Ticket #306 (closed bug: fixed)

Opened 13 years ago

Last modified 11 years ago

embedding parrot fails, many symbols not exported properly [win32]

Reported by: particle Owned by:
Priority: major Milestone:
Component: core Version: trunk
Severity: medium Keywords: embed
Cc: Language:
Patch status: Platform: win32

Description

t/src/compiler.t (soon to be renamed t/src/embed.t) is failing on win32 due to lack of properly exported symbols. previously, this passed everywhere because it was linking with static libparrot and had full access to parrot internals. after i have a ticket number for this issue, i'll change the file to follow the rules and only #include 'embed.h', so linker errors due to unresolved externals will occur everywhere. expect this at about r36548. i'll skip all the tests, so trunk stays stable-ish. expect the test file to be renamed in another commit following shortly afterwards.

seems, at the moment, the only way to embed parrot is via static linking. this stinks. ~jerry

Change History

Changed 13 years ago by Infinoid

include/parrot/parrot.h says:

/* Only parrot core files should include this file.
   Extensions should include <parrot/extend.h>.
   Programs embedding parrot should include <parrot/embed.h>.
*/

Currently as an embedder, there's nothing you can include to get basic typedefs like STRING and PMC. Extend.h has Parrot_String and Parrot_PMC which both resolve to "void *", which should be good enough to call things like PMC_IS_NULL(), I guess. Embed.h has neither of those, and nothing equivalent that I can see.

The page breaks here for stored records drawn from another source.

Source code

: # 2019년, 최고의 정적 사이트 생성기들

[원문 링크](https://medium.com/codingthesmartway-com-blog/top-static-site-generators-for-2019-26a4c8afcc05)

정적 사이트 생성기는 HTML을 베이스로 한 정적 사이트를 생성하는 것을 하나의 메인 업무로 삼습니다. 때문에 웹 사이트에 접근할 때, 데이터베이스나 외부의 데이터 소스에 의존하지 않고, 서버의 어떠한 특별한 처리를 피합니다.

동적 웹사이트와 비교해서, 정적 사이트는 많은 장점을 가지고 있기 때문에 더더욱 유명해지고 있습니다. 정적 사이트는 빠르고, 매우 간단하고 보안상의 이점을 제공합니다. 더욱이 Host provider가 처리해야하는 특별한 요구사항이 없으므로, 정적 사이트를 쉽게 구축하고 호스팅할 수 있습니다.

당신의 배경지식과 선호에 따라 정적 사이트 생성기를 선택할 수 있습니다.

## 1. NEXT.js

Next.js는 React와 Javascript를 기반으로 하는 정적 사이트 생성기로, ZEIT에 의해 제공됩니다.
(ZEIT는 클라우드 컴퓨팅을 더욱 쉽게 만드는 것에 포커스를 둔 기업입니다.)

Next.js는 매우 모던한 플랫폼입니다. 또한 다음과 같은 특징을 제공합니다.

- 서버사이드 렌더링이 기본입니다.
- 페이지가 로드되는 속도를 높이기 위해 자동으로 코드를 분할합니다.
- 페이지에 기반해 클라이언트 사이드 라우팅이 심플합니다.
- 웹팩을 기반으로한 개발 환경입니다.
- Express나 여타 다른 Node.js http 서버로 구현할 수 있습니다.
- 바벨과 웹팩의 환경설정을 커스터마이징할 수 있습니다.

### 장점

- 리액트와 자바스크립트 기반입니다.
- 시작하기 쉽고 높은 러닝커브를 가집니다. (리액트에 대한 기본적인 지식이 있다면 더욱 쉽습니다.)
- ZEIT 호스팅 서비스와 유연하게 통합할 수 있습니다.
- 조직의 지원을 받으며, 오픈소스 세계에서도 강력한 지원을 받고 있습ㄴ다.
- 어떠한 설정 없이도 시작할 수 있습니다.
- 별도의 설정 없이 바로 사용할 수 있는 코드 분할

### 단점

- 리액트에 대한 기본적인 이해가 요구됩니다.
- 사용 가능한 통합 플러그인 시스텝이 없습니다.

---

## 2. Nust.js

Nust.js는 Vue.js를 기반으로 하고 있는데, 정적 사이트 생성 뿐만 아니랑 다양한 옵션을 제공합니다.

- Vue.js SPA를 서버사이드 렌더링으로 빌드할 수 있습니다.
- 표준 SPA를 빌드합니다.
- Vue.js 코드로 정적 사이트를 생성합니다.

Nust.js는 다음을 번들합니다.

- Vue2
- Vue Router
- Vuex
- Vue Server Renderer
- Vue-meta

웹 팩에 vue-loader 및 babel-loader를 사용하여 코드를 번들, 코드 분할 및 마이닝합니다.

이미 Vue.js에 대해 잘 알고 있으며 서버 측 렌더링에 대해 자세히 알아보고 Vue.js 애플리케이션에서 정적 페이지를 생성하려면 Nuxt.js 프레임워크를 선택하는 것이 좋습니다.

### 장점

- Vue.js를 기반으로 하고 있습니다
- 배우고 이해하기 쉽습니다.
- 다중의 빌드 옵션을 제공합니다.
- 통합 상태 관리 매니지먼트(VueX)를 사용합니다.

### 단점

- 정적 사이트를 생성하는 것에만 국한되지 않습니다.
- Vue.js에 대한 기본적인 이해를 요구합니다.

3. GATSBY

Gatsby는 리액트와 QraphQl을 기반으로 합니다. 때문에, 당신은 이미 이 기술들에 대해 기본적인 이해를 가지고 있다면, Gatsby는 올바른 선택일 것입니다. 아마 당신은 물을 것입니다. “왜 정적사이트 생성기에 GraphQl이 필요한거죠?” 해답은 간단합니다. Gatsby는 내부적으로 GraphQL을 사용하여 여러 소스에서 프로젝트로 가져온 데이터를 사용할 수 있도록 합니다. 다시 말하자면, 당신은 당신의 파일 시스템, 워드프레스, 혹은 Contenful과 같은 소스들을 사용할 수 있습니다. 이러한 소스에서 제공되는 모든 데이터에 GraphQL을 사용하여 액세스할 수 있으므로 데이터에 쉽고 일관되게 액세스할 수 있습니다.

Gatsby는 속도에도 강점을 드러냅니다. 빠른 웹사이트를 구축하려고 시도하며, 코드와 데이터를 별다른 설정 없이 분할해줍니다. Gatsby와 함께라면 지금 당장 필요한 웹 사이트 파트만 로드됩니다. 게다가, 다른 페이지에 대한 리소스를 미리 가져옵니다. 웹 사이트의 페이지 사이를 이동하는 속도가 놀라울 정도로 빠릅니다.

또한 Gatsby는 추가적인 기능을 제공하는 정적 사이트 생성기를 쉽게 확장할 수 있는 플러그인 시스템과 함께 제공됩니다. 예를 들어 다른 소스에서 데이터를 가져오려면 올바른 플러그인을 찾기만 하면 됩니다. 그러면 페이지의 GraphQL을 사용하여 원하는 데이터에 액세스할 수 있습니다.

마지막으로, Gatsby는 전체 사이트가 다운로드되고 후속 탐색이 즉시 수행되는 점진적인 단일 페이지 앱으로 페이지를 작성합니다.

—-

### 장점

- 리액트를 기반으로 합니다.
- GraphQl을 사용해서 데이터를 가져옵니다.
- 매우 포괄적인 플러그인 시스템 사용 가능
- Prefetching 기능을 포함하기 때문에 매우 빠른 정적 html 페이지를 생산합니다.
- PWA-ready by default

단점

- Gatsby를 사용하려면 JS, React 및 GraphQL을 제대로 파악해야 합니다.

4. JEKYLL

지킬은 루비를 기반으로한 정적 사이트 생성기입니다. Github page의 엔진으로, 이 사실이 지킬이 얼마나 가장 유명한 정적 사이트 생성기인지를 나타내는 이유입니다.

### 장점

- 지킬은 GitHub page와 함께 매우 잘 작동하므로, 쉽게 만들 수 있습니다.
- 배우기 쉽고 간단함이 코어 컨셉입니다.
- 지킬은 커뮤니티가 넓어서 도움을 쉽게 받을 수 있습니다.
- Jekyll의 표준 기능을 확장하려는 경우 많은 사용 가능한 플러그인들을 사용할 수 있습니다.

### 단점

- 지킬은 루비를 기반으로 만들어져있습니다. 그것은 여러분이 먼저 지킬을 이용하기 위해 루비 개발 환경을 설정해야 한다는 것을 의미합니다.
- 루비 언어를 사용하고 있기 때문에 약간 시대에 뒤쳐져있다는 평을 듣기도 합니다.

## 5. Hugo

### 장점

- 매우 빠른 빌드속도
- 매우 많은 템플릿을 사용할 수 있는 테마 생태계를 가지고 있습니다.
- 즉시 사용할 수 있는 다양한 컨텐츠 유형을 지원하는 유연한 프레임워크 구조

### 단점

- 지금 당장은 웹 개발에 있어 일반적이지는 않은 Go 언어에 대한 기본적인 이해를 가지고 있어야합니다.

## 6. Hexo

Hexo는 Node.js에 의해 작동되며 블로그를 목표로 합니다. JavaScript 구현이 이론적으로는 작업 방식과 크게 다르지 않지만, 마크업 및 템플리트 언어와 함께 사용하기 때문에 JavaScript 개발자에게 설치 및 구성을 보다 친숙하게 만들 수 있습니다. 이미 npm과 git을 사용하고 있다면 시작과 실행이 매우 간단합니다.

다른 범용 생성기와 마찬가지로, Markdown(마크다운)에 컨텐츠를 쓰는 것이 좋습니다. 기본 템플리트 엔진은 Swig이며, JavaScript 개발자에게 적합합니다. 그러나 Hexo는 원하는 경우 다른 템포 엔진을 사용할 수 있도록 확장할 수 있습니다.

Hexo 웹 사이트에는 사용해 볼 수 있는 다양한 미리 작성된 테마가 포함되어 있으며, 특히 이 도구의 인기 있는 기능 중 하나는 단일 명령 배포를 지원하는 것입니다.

My question is: what's the difference between an embedder and an extension? Is compiler.t correct in expecting to have access to these internals? Does that make it an extension instead of an embedder? What would mod_parrot be considered? Not knowing anything about it, I'd consider it an embedder, but I would bet it needs a lot more than embed.h currently provides.

Looking at the mod_parrot sources, I see that they include all 3 of parrot.h, embed.h and extend.h. That doesn't seem right.

Changed 13 years ago by NotFound

There main difference between extending and embedding is that the embedder creates the parrot interpreter (sometimes this is said as 'it has main', but can be a library that embeds for the benefit of other programs). The embedder usually communicates with the interpreter in the same ways as extensions, so the embedder is usually also an extender.

The test probably access the internals for convenience, for comparing internal and external view. Or maybe actually don't do it, and the header remains even when no longer needed.

And if extenders or embedders needs things that are not accessible from the outside, we must provide ways, not allow/force them to pokeing in internals.

Changed 13 years ago by jhorwitz

Been away for a month or so, so not having looked at them yet, I'm guessing that the embedding tests should be updated to use the proper Parrot_* types and exported functions. Jerry has taken the first step by forcing them to break in the right places. Cleanup will be tedious but not difficult.

But as NotFound said, the line between embedder and extender is very fuzzy here, something which Allison and I have talked about often. In fact, an application that ONLY uses the functions in embed.h can't really do much other than run some bytecode and exit. Not terribly useful.

If you do look at the mod_parrot source, there is almost no use of Parrot internal datatypes -- only the opaque external types like Parrot_PMC and Parrot_String. There are functions that obviate almost any need to access the internals, and I've documented many of those in docs/embed.pod (parrot source). The only time I do use the internal types is in the custom PMC and modparrot_backtrace, which is a gross hack and will be replaced with something cleaner.

Changed 12 years ago by allison

The answer is that we should have only one external API, used for both extend and embed. We've already started merging the documentation for the two into a single unified API, the code needs to follow.

So,

  • Only one header file to include for both
  • Any Parrot feature that's available in one, is available in the other

Changed 11 years ago by nwellnhof

  • summary changed from embedding parrot fails, many symbols not exported properly to embedding parrot fails, many symbols not exported properly [win32]

Changed 11 years ago by nwellnhof

  • platform changed from all to win32

Changed 11 years ago by nwellnhof

  • status changed from new to closed
  • resolution set to fixed

You should be able to get Windows code to work by defining PARROT_IN_EXTENSION at the top of your .c file and then including parrot/parrot.h. That's also what Rakudo does.

It is a rather ugly solution, but it should be OK until we have a clearly defined API.